***** MATERIAL FOR THIS EXERCISE
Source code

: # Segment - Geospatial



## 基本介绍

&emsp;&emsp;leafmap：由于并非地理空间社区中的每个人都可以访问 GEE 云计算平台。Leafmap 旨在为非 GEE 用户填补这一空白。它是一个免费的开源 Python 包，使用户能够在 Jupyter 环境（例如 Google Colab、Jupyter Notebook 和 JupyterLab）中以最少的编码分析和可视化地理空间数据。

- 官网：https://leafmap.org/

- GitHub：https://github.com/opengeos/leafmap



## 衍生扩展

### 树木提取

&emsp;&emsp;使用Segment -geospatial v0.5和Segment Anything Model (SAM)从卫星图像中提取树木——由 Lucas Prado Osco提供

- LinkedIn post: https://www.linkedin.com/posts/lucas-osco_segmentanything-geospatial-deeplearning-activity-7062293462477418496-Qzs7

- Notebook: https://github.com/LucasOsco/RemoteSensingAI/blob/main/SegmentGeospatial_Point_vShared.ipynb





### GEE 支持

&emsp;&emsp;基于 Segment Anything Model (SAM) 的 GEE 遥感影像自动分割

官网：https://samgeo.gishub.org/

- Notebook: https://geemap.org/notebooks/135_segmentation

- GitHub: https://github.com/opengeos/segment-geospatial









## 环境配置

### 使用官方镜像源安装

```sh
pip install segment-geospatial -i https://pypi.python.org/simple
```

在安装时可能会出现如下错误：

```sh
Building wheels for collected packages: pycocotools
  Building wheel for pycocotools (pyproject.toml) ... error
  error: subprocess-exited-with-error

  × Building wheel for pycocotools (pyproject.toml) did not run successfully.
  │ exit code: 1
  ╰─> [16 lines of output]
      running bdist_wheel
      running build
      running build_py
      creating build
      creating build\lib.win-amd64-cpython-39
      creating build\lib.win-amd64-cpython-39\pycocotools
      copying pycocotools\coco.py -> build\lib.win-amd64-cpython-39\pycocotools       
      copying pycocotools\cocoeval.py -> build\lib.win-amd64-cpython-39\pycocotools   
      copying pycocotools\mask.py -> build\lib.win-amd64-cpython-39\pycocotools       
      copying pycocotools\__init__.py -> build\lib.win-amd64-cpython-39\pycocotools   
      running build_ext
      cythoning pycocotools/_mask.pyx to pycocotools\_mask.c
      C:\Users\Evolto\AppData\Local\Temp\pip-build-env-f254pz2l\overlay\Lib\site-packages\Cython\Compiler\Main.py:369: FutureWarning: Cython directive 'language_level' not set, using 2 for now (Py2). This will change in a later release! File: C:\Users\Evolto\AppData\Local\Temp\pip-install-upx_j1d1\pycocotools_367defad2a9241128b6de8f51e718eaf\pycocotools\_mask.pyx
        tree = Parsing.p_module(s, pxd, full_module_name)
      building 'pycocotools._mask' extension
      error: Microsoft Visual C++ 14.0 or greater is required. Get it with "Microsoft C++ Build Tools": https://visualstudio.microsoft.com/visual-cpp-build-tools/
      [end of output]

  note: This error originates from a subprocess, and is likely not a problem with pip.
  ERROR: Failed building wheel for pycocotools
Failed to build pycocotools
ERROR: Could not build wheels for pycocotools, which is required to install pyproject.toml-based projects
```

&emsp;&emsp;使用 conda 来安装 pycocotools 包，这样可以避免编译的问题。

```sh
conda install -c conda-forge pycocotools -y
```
**********
TASK: Copy out all of the data exactly, leaving nothing out.

TASK SOLUTION:
Source code

: # Segment - Geospatial



## 基本介绍

&emsp;&emsp;leafmap：由于并非地理空间社区中的每个人都可以访问 GEE 云计算平台。Leafmap 旨在为非 GEE 用户填补这一空白。它是一个免费的开源 Python 包，使用户能够在 Jupyter 环境（例如 Google Colab、Jupyter Notebook 和 JupyterLab）中以最少的编码分析和可视化地理空间数据。

- 官网：https://leafmap.org/

- GitHub：https://github.com/opengeos/leafmap



## 衍生扩展

### 树木提取

&emsp;&emsp;使用Segment -geospatial v0.5和Segment Anything Model (SAM)从卫星图像中提取树木——由 Lucas Prado Osco提供

- LinkedIn post: https://www.linkedin.com/posts/lucas-osco_segmentanything-geospatial-deeplearning-activity-7062293462477418496-Qzs7

- Notebook: https://github.com/LucasOsco/RemoteSensingAI/blob/main/SegmentGeospatial_Point_vShared.ipynb





### GEE 支持

&emsp;&emsp;基于 Segment Anything Model (SAM) 的 GEE 遥感影像自动分割

官网：https://samgeo.gishub.org/

- Notebook: https://geemap.org/notebooks/135_segmentation

- GitHub: https://github.com/opengeos/segment-geospatial









## 环境配置

### 使用官方镜像源安装

```sh
pip install segment-geospatial -i https://pypi.python.org/simple
```

在安装时可能会出现如下错误：

```sh
Building wheels for collected packages: pycocotools
  Building wheel for pycocotools (pyproject.toml) ... error
  error: subprocess-exited-with-error

  × Building wheel for pycocotools (pyproject.toml) did not run successfully.
  │ exit code: 1
  ╰─> [16 lines of output]
      running bdist_wheel
      running build
      running build_py
      creating build
      creating build\lib.win-amd64-cpython-39
      creating build\lib.win-amd64-cpython-39\pycocotools
      copying pycocotools\coco.py -> build\lib.win-amd64-cpython-39\pycocotools       
      copying pycocotools\cocoeval.py -> build\lib.win-amd64-cpython-39\pycocotools   
      copying pycocotools\mask.py -> build\lib.win-amd64-cpython-39\pycocotools       
      copying pycocotools\__init__.py -> build\lib.win-amd64-cpython-39\pycocotools   
      running build_ext
      cythoning pycocotools/_mask.pyx to pycocotools\_mask.c
      C:\Users\Evolto\AppData\Local\Temp\pip-build-env-f254pz2l\overlay\Lib\site-packages\Cython\Compiler\Main.py:369: FutureWarning: Cython directive 'language_level' not set, using 2 for now (Py2). This will change in a later release! File: C:\Users\Evolto\AppData\Local\Temp\pip-install-upx_j1d1\pycocotools_367defad2a9241128b6de8f51e718eaf\pycocotools\_mask.pyx
        tree = Parsing.p_module(s, pxd, full_module_name)
      building 'pycocotools._mask' extension
      error: Microsoft Visual C++ 14.0 or greater is required. Get it with "Microsoft C++ Build Tools": https://visualstudio.microsoft.com/visual-cpp-build-tools/
      [end of output]

  note: This error originates from a subprocess, and is likely not a problem with pip.
  ERROR: Failed building wheel for pycocotools
Failed to build pycocotools
ERROR: Could not build wheels for pycocotools, which is required to install pyproject.toml-based projects
```

&emsp;&emsp;使用 conda 来安装 pycocotools 包，这样可以避免编译的问题。

```sh
conda install -c conda-forge pycocotools -y
```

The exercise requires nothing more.